YGC Resources has to be one of the most underestimated gold miners on the market. They fly under the radar of many goldbugs, due to a lack of effective public relations. But the management of YGC has a core competency in producing gold, not producing slick marketing campaigns. This is good news for anyone reading this article and getting in before the resource update shines a light on the value and potential of this little Canadian miner.
YGC Resources is focused on the discovery and development of gold ore deposits in North America. The company holds a diverse portfolio of gold, silver, zinc and copper properties in the Yukon Territory and British Columbia in Canada and in Arizona in the United States.

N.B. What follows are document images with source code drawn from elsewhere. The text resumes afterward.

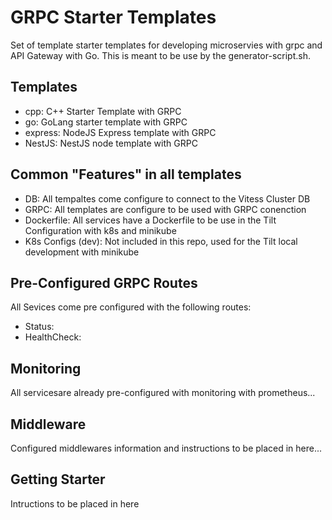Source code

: # GRPC Starter Templates

Set of template starter templates for developing microservies with grpc and API Gateway with Go.
This is meant to be use by the generator-script.sh.

## Templates

- cpp: C++ Starter Template with GRPC
- go: GoLang starter template with GRPC
- express: NodeJS Express template with GRPC
- NestJS: NestJS node template with GRPC

## Common "Features" in all templates

- DB: All tempaltes come configure to connect to the Vitess Cluster DB
- GRPC: All templates are configure to be used with GRPC conenction
- Dockerfile: All services have a Dockerfile to be use in the Tilt Configuration with k8s and minikube
- K8s Configs (dev): Not included in this repo, used for the Tilt local development with minikube

## Pre-Configured GRPC Routes

All Sevices come pre configured with the following routes:

- Status:
- HealthCheck:

## Monitoring

All servicesare already pre-configured with monitoring with prometheus...

## Middleware

Configured middlewares information and instructions to be placed in here...

## Getting Starter

Intructions to be placed in here
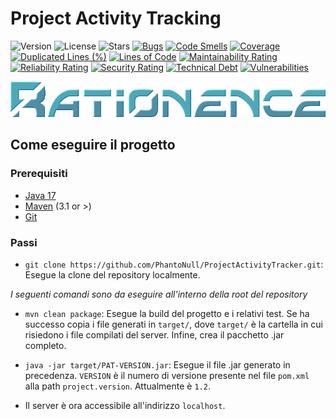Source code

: # Project Activity Tracking

![Version](https://img.shields.io/badge/version-1.2.0-success)
![License](https://img.shields.io/github/license/Phantonull/ProjectActivityTracker)
![Stars](https://img.shields.io/github/stars/PhantoNull/ProjectActivityTracker)
[![Bugs](https://sonarcloud.io/api/project_badges/measure?project=PhantoNull_ProjectActivityTracker&metric=bugs)](https://sonarcloud.io/dashboard?id=UnimibSoftEngCourse2022_progetto-monopoly-1-gangoffour2)
[![Code Smells](https://sonarcloud.io/api/project_badges/measure?project=PhantoNull_ProjectActivityTracker&metric=code_smells)](https://sonarcloud.io/dashboard?id=UnimibSoftEngCourse2022_progetto-monopoly-1-gangoffour2)
[![Coverage](https://sonarcloud.io/api/project_badges/measure?project=PhantoNull_ProjectActivityTracker&metric=coverage)](https://sonarcloud.io/dashboard?id=UnimibSoftEngCourse2022_progetto-monopoly-1-gangoffour2)
[![Duplicated Lines (%)](https://sonarcloud.io/api/project_badges/measure?project=PhantoNull_ProjectActivityTracker&metric=duplicated_lines_density)](https://sonarcloud.io/dashboard?id=UnimibSoftEngCourse2022_progetto-monopoly-1-gangoffour2)
[![Lines of Code](https://sonarcloud.io/api/project_badges/measure?project=PhantoNull_ProjectActivityTracker&metric=ncloc)](https://sonarcloud.io/dashboard?id=UnimibSoftEngCourse2022_progetto-monopoly-1-gangoffour2)
[![Maintainability Rating](https://sonarcloud.io/api/project_badges/measure?project=PhantoNull_ProjectActivityTracker&metric=sqale_rating)](https://sonarcloud.io/dashboard?id=UnimibSoftEngCourse2022_progetto-monopoly-1-gangoffour2)
[![Reliability Rating](https://sonarcloud.io/api/project_badges/measure?project=PhantoNull_ProjectActivityTracker&metric=reliability_rating)](https://sonarcloud.io/dashboard?id=UnimibSoftEngCourse2022_progetto-monopoly-1-gangoffour2)
[![Security Rating](https://sonarcloud.io/api/project_badges/measure?project=PhantoNull_ProjectActivityTracker&metric=security_rating)](https://sonarcloud.io/dashboard?id=UnimibSoftEngCourse2022_progetto-monopoly-1-gangoffour2)
[![Technical Debt](https://sonarcloud.io/api/project_badges/measure?project=PhantoNull_ProjectActivityTracker&metric=sqale_index)](https://sonarcloud.io/dashboard?id=UnimibSoftEngCourse2022_progetto-monopoly-1-gangoffour2)
[![Vulnerabilities](https://sonarcloud.io/api/project_badges/measure?project=PhantoNull_ProjectActivityTracker&metric=vulnerabilities)](https://sonarcloud.io/dashboard?id=UnimibSoftEngCourse2022_progetto-monopoly-1-gangoffour2)

![Rationence.png](src/main/resources/public/images/Logo.png?raw=true)

## Come eseguire il progetto

### Prerequisiti

- [Java 17](https://www.oracle.com/it/java/technologies/javase/jdk17-archive-downloads.html)
- [Maven](https://maven.apache.org/install.html) (3.1 or >)
- [Git](https://git-scm.com/downloads)

### Passi

- `git clone https://github.com/PhantoNull/ProjectActivityTracker.git`: Esegue la clone del repository localmente.

*I seguenti comandi sono da eseguire all'interno della root del repository*

- `mvn clean package`: Esegue la build del progetto e i relativi test.
  Se ha successo copia i file generati in `target/`, dove `target/` è la cartella in cui risiedono i file compilati del server.
  Infine, crea il pacchetto .jar completo.

- `java -jar target/PAT-VERSION.jar`: Esegue il file .jar generato in precedenza.
  `VERSION` è il numero di versione presente nel file `pom.xml` alla path `project.version`.
  Attualmente è `1.2`.

- Il server è ora accessibile all'indirizzo `localhost`.
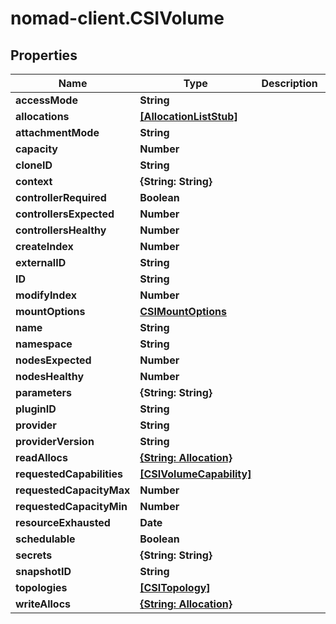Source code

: # nomad-client.CSIVolume

## Properties

Name | Type | Description | Notes
------------ | ------------- | ------------- | -------------
**accessMode** | **String** |  | [optional] 
**allocations** | [**[AllocationListStub]**](AllocationListStub.md) |  | [optional] 
**attachmentMode** | **String** |  | [optional] 
**capacity** | **Number** |  | [optional] 
**cloneID** | **String** |  | [optional] 
**context** | **{String: String}** |  | [optional] 
**controllerRequired** | **Boolean** |  | [optional] 
**controllersExpected** | **Number** |  | [optional] 
**controllersHealthy** | **Number** |  | [optional] 
**createIndex** | **Number** |  | [optional] 
**externalID** | **String** |  | [optional] 
**ID** | **String** |  | [optional] 
**modifyIndex** | **Number** |  | [optional] 
**mountOptions** | [**CSIMountOptions**](CSIMountOptions.md) |  | [optional] 
**name** | **String** |  | [optional] 
**namespace** | **String** |  | [optional] 
**nodesExpected** | **Number** |  | [optional] 
**nodesHealthy** | **Number** |  | [optional] 
**parameters** | **{String: String}** |  | [optional] 
**pluginID** | **String** |  | [optional] 
**provider** | **String** |  | [optional] 
**providerVersion** | **String** |  | [optional] 
**readAllocs** | [**{String: Allocation}**](Allocation.md) |  | [optional] 
**requestedCapabilities** | [**[CSIVolumeCapability]**](CSIVolumeCapability.md) |  | [optional] 
**requestedCapacityMax** | **Number** |  | [optional] 
**requestedCapacityMin** | **Number** |  | [optional] 
**resourceExhausted** | **Date** |  | [optional] 
**schedulable** | **Boolean** |  | [optional] 
**secrets** | **{String: String}** |  | [optional] 
**snapshotID** | **String** |  | [optional] 
**topologies** | [**[CSITopology]**](CSITopology.md) |  | [optional] 
**writeAllocs** | [**{String: Allocation}**](Allocation.md) |  | [optional] 


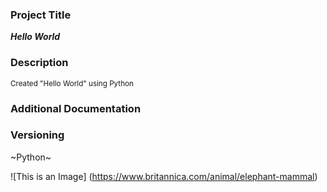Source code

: 
### Project Title ###
***Hello World***

### Description ###
<sub>Created "Hello World" using Python</sub>

### Additional Documentation ###

### Versioning ###
 ~Python~  


![This is an Image] (https://www.britannica.com/animal/elephant-mammal)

The primary focus is the exploration of its 100%-owned Ketza River property, which consists of 308 mineral claims and leases, a gold mill from past operations and all associated equipment.
YGC has an estimated 1.8 million ounces of gold resources and is expected to be bring the Ketza River property back in production in 2008. They have the cash necessary to move towards production, having recently closed $8.25 million in a private placement. This has been followed by a series of announcements detailing promising drill results. An updated resource estimate will be carried out as part of the pre-feasibility study due for completion by the end of December 2006. We expect these results to surprise even the most optimistic predictions and send the share price rocketing. The Yukon government recently assigned a project coordinator to assist in advancing the project through the assessment and regulatory stages, towards the ultimate goal of production.
A production decision is expected by the end of March 2007. YGC is looking at the potential of a 2,000 tonne per day open pit mine. We see little chance of the company not moving toward production and expect the mine to be operational by mid to late 2008.
Management is highly competent, led by President Graham Dickson, who has over 20 years of experience in the mining industry and has brought nearly 20 mines into production. YGC Director Don MacDonald also serves as Senior VP & CFO of NovaGold Resources Inc. and has over 20 years of experience in the mining industry. He has been directly involved in the operation or development of ten mines in North and South America with four different mining companies. This degree of experience is hard to come by in the mining industry, which makes YGC all the more attractive.
YGC may seem expensive at current prices ($1.59 CDN). It has already doubled since the beginning of 2006 and while the HUI corrected 18% in the last 3 weeks, YGC’s share price has increased by 18% in the same time period. But we are of the opinion that $1.59 will look cheap by the end of the year and be viewed as ridiculously inexpensive after the results of the pre-feasibility study.
At $1.59 per share with 56.5 million shares outstanding, the approximate market cap of YGC Resources is only $90 million. With 1.8 million ounces of gold and using industry norms, the company should be valued somewhere closer to $180 million. Many are predicting that the pre-feasibility study could increase the estimated resources to over 3 million ounces. So even using current reserve estimates, YGC’s share price could easily double from here. If the pre-fesability study comes back with a significant upside revision, YGC could provide one of the best returns of any miner during this bull market. Given the series of private placements that took place this year, YGC is also very well funded and has the cash necessary to move to production without any significant share dilution in the near future. With all of this upside potential and little risk, YGC is a no-brainer that should be a part of any gold investor’s portfolio.